79分の一連の流れはそれを象徴するシーンだった。山田がスペースで受けて持ち運ぼうとするや逆サイドから岩渕が絡み付くように寄せていき、再び栃木が攻めようとすれば根本に対してCB遠藤が厳しく対応。遠藤はそのままの流れで最終ラインからゴール前まで入っていくなど、1点差にも関わらず果敢に攻撃参加を仕掛けていった。本来ならば負けているチームこそやらないといけないプレーであり、栃木はこうした姿勢で完全にいわきに上回られてしまった。
終盤は森、山田を投入し、同じく途中出場の岡崎を前線に上げてパワープレーを敢行するも打開策にはならず。後半は一度もいわきのゴールを脅かすことができず、大事な直接対決を0-1で落とすこととなった。
最後に
高い強度や前への推進力は栃木も強みとしているところだが、いわきのそれは栃木を凌駕するものだった。最後まで落ちないいわきの圧力に屈した試合だった。

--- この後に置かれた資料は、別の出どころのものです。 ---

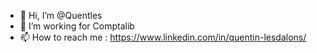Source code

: - 👋 Hi, I’m @Quentles
- 👀 I’m working for Comptalib
- 📫 How to reach me : https://www.linkedin.com/in/quentin-lesdalons/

栃木はこうした徹底をキーワードとするような相手に対しては、今季これまでの傾向として、あえて真っ向勝負を挑まない戦いを行ってきた。相手のギャップを突きつつ左右に揺さぶりながら、最後はサイドから前線の選手が点で合わせる。精度に難はあれ、時崎監督のもと積み上げてきたのは相手の出方を見て適切な判断ができる主体的なサッカーだった。
しかし、得点力不足に兆しが見えないなか、後半戦に入ってからは宮崎を前線に据えて長いボールを増やす現実的な方法に切り替えてきた。シンプルな攻め筋であっても宮崎の圧倒的な力強さと小堀の急成長で大抵の相手には対抗することができていたが、力と力のぶつかり合いを前提とする戦いはこの日に関してはいわきの土俵だったと言えるだろう。こうした状況で組み立てに窮するのは前半の項に書いたとおりだった。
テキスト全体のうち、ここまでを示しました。